The Notional Business Person – A New Actor on the IP Stage?
In two Decisions published on 27 April 2017, EPO Technical Board of Appeal 3.5.01 has given valuable guidance on the treatment of inventions that implement business methods and given rare positive verdicts on two related applications. In the process, the Board has introduced the "notional business person" whose hypothetical actions need to be considered alongside the venerable "person skilled in the [technical] art".
The two decisions are T 1463/11 (Universal merchant platform/CardinalCommerce) and T 1658/15 (Universal merchant platform II/CardinalCommerce). The cases concerned a parent and a divisional, both of which were rejected by the Examining Division as uninventive. Both inventions relate to e-commerce. Broadly speaking the inventions aim to solve problems arising from the need for an internet merchant to maintain software to deal with many different payment methods. In the prior art each different payment method is handled by a respective plug-in which the merchant has to keep up-to-date on their own server. The inventions shift the plug-ins to a “merchant authentication processing system”, adding an extra server to the system. In this extra server, the plug-ins can be updated centrally.

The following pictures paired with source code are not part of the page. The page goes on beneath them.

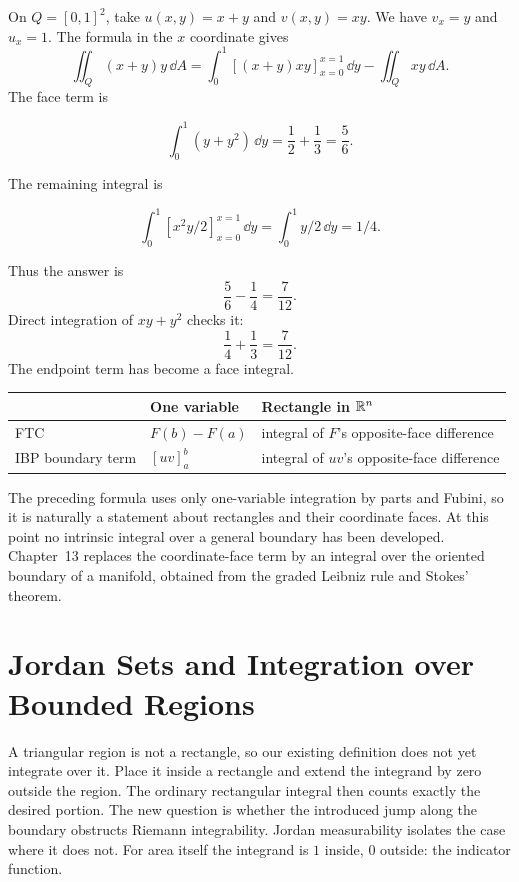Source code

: \begin{example}
On $Q=[0,1]^2$, take $u(x,y)=x+y$ and $v(x,y)=xy$.
We have $v_x=y$ and $u_x=1$. The formula in the $x$ coordinate gives
\[
\iint_Q(x+y)y\,\dd A
=\int_0^1[(x+y)xy]_{x=0}^{x=1}\,\dd y-\iint_Qxy\,\dd A.
\]
The face term is

\[
\int_0^1(y+y^2)\,\dd y=\frac12+\frac13=\frac56.
\]

The remaining integral is

\[
\int_0^1[ x^2y/2]_{x=0}^{x=1}\,\dd y=\int_0^1y/2\,\dd y=1/4.
\]

Thus the answer is
\[
\frac56-\frac14=\frac7{12}.
\]
 Direct integration of
$xy+y^2$ checks it:
\[
\frac14+\frac13=\frac7{12}.
\]
 The endpoint term has
become a face integral.
\end{example}
\begin{center}
\begin{tabular}{lll}
 & One variable & Rectangle in $\R^n$\\\hline
FTC & $F(b)-F(a)$ & integral of $F$'s opposite-face difference\\
IBP boundary term & $[uv]_a^b$ & integral of $uv$'s opposite-face difference
\end{tabular}
\end{center}
\begin{remark}
The preceding formula uses only one-variable integration by parts and Fubini,
so it is naturally a statement about rectangles and their coordinate faces.
At this point no intrinsic integral over a general boundary has been
developed.  Chapter~13 replaces the coordinate-face term by an integral over
the oriented boundary of a manifold, obtained from the graded Leibniz rule
and Stokes' theorem.
\end{remark}

\section{Jordan Sets and Integration over Bounded Regions}

A triangular region is not a rectangle, so our existing definition does
not yet integrate over it. Place it inside a rectangle and extend the
integrand by zero outside the region. The ordinary rectangular integral
then counts exactly the desired portion. The new question is whether the
introduced jump along the boundary obstructs Riemann integrability.
Jordan measurability isolates the case where it does not. For area itself
the integrand is $1$ inside, $0$ outside: the indicator function.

The Examining Division considered the inventions to be straightforward implementations of business processes, following the Comvik approach to examination of inventive step wherein non-technical aspects of an invention are assigned to a preliminary “requirements” phase and cannot contribute to (technical) inventive step. The Board however considered that the Examining Division’s approach did not correctly separate technical and non-technical aspects of the invention.

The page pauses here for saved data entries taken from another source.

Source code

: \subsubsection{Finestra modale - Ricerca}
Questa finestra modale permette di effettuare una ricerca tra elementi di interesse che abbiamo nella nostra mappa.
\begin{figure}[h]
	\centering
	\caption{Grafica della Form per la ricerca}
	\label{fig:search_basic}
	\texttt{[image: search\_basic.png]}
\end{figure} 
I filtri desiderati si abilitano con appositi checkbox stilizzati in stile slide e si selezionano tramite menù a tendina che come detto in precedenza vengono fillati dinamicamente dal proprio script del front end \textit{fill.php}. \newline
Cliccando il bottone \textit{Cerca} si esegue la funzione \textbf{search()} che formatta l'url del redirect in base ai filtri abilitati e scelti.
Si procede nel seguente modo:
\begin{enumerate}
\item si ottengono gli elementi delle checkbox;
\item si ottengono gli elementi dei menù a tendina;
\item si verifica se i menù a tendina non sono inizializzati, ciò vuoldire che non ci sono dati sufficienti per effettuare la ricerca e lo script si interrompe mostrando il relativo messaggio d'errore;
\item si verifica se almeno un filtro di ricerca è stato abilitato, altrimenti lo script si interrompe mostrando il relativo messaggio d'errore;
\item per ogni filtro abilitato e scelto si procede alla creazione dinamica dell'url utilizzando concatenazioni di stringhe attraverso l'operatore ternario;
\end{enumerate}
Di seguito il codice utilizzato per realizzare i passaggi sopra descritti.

Just as the inventive step is to be judged by the hypothetical person skilled in the art, who will consider the technical features of the invention, the Board held that the non-technical aspects would be addressed by the “notional business person”. The notional business person is not a real business person but an artificial construct just like the person skilled in the art. As is well known, the person skilled in the art has no inventive ability and similarly the notional business person has no technical ability.

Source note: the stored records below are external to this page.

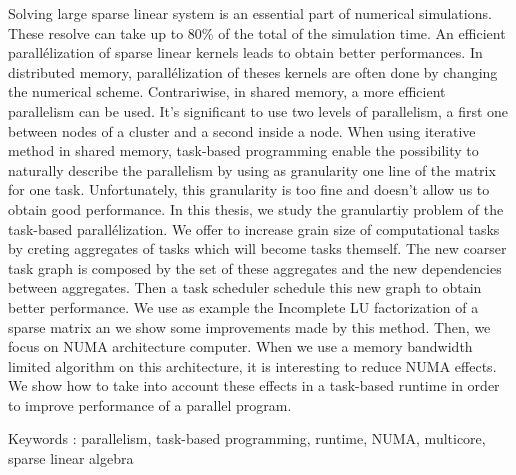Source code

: Solving large sparse linear system is an essential part of numerical simulations. These resolve can take up to 80\% of the total of the simulation time.
An efficient parallélization of sparse linear kernels leads to obtain better performances. In distributed memory, parallélization of theses kernels are often done by changing the numerical scheme. Contrariwise, in shared memory, a more efficient parallelism can be used. It's significant to use two levels of parallelism, a first one between nodes of a cluster and a second inside a node.
When using iterative method in shared memory, task-based programming enable the possibility to naturally describe the parallelism by using as granularity one line of the matrix for one task. Unfortunately, this granularity is too fine and doesn't allow us to obtain good performance.
In this thesis, we study the granulartiy problem of the task-based parallélization. We offer to increase grain size of computational tasks by creting aggregates of tasks which will become tasks themself. The new coarser task graph is composed by the set of these aggregates and the new dependencies between aggregates. Then a task scheduler schedule this new graph to obtain better performance. We use as example the Incomplete LU factorization of a sparse matrix an we show some improvements made by this method. Then, we focus on NUMA architecture computer. When we use a memory bandwidth limited algorithm on this architecture, it is interesting to reduce NUMA effects. We show how to take into account these effects in a task-based runtime in order to improve performance of a parallel program.

Keywords : parallelism, task-based programming, runtime, NUMA, multicore, sparse linear algebra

The Board indicated that there are two consequences of the artificiality of the notional business person:
- the notional business person would not require the use of specific technical means, whether known or even notorious, in the non-technical requirements, whereas a real business person might
- however, the notional business person might do things that a real business person would not, such as include requirements that go against business thinking at the time – “a sort of business prejudice.”
The latter point seems contradictory to the behaviour of the person skilled in the art who is supposed to take account of technical prejudices. However, the Board held that disregarding business prejudices is essential as otherwise business requirements would need to be evaluated and would contribute to inventive step, contrary to the Comvik principle.
In the present cases, the Board therefore disregarded many of the applicant’s arguments as being business prejudices but still found that there were sufficient technical prejudices against relocation of the payment plug-ins to an extra server that the inventions were not obvious. The claims at issue included quite a lot of technical detail as to how this was achieved but the Board did not think it necessary to consider these in detail as the technical prejudice against relocation of the plug-ins was enough to establish an inventive step.
Declarations from several experts in the banking and payment industries were filed in support of the inventions but their statements were given “little value” by the Board on the ground that the experts were more like business people than technical experts and because they addressed specific embodiments rather than the generality of the claimed invention.
There are several useful lessons from this case for applicants with inventions relating to the technical implementation of all non-technical (e.g. business) methods:
- no technical features must be allowed to creep in to the “requirements” if the objective technical problem is to implement such requirements
- all technical prejudices must be taken into account, but not non-technical prejudices
- experts need to be selected for their technical expertise, not business experience and address the invention in the right level of generality.
The first of these points is particularly useful since Examiners in this field often formulate the technical problem in terms of requirements to be implemented and frequently include technical points in the requirements.